Others in the crowd took offense at the characterization that the LGBTQ+ community poses a threat to families and children.
“I’m angry that they think we want to hurt children. It’s literally just going to the zoo and there’s drag queens,” said Crow Fitzpatrick, who attended the City Hall rally. “It’s really upsetting that these homophobic and transphobic people think we’re dangerous; we’re just trying to live our lives.”
“If anything, we feel like we’re in danger when people who hate us for existing make us feel like we’re not safe,” Fitzpatrick added.
The Rev. Bill Knezovich, pastor of Our Saviour’s Lutheran Church in Fresno, told the crowd that he, too, is gay and was disturbed by a letter distributed by a conservative pastor “in which he called us all perverts, basically.”
“My concern is the dehumanization that those folks over there (at Eaton Plaza) are bringing to the LGBTQ+ community and really misrepresenting our view of a loving God,” Knezovich told The Bee. “They’re substituting a hateful, vengeful God that excludes anyone who they don’t feel or seem appropriate. I’m here to take a stand about that.”

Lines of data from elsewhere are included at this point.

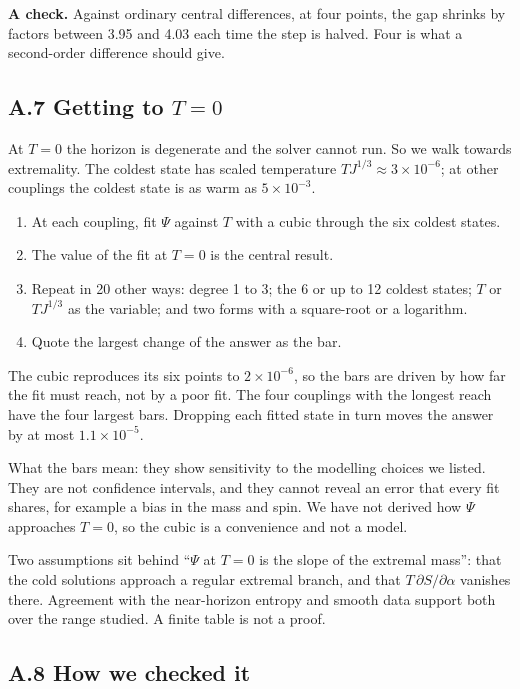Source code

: \documentclass[12pt,a4paper]{article}
\begin{document}
\textbf{A check.} Against ordinary central differences, at four points, the gap
shrinks by factors between 3.95 and 4.03 each time the step is halved. Four is what
a second-order difference should give.

\subsection*{A.7 Getting to $T=0$}

At $T=0$ the horizon is degenerate and the solver cannot run. So we walk towards
extremality. The coldest state has scaled temperature $TJ^{1/3}\approx3\times10^{-6}$;
at other couplings the coldest state is as warm as $5\times10^{-3}$.
\begin{enumerate}[nosep]
\item At each coupling, fit $\Psi$ against $T$ with a cubic through the six coldest states.
\item The value of the fit at $T=0$ is the central result.
\item Repeat in 20 other ways: degree 1 to 3; the 6 or up to 12 coldest states; $T$ or
$TJ^{1/3}$ as the variable; and two forms with a square-root or a logarithm.
\item Quote the largest change of the answer as the bar.
\end{enumerate}
The cubic reproduces its six points to $2\times10^{-6}$, so the bars are driven by
how far the fit must reach, not by a poor fit. The four couplings with the longest
reach have the four largest bars. Dropping each fitted state in turn moves the answer
by at most $1.1\times10^{-5}$.

What the bars mean: they show sensitivity to the modelling choices we listed. They
are not confidence intervals, and they cannot reveal an error that every fit shares,
for example a bias in the mass and spin. We have not derived how $\Psi$ approaches
$T=0$, so the cubic is a convenience and not a model.

Two assumptions sit behind ``$\Psi$ at $T=0$ is the slope of the extremal mass'':
that the cold solutions approach a regular extremal branch, and that $T\,\partial S/\partial\alpha$
vanishes there. Agreement with the near-horizon entropy and smooth data support
both over the range studied. A finite table is not a proof.

\subsection*{A.8 How we checked it}
\end{document}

Several speakers addressed remarks posted to social media recently by Bredefeld, who decried the zoo event for the LGBTQ community as “despicable” and “evil.”
“The despicable efforts to sexualize our children continues at the Zoo with ‘Family Friendly Drag Performances’ where children can ‘meet and greet with the queens after the show,’” Bredefeld said in a June 15 post on Twitter. “This kind of evil crap presented to children must end and we must unite to put a stop to it. Now.”
Tyler Mackey, a gay parent and member of the Stonewall Democrats in Fresno, said Bredefeld’s comments represent a danger because they signal that “we should be treated as if our lives were not as important, as if we were subhuman.”
“When you sow division, you are dishonoring the very office that you hold,” Mackey said. “(Bredefeld) has demonstrated through his words and his actions that he is unfit to serve in this building that is the people’s building.”
“We are here to remind people that we are here, that we do exist, and that we are just like them,” Mackey added. “We have families, we are parents, we are children, we are community leaders.”
The Rev. Tim Kutzmark of the Unitarian Universalist Church of Fresno was pointed in his criticism of fellow pastors who condemn rather than embrace members of the LGBTQ community. “I believe the purpose of religion is to bring people together with love, not separate us with hate and condemnation,” Kutzmark told The Bee. “Evangelical Christian pastors do not have a monopoly on the message of Jesus’ all-inclusive love. They see it in a very narrow way. Jesus taught an all-inclusive love.”
“Jesus loves everybody, and there are no second class citizens for Jesus,” added the Rev. Nancy Key, deacon of Fresno’s St. James Episcopal Cathedral. “The Jesus I read in the Bible would in no way exclude people. That is absolutely anti-Jesus.”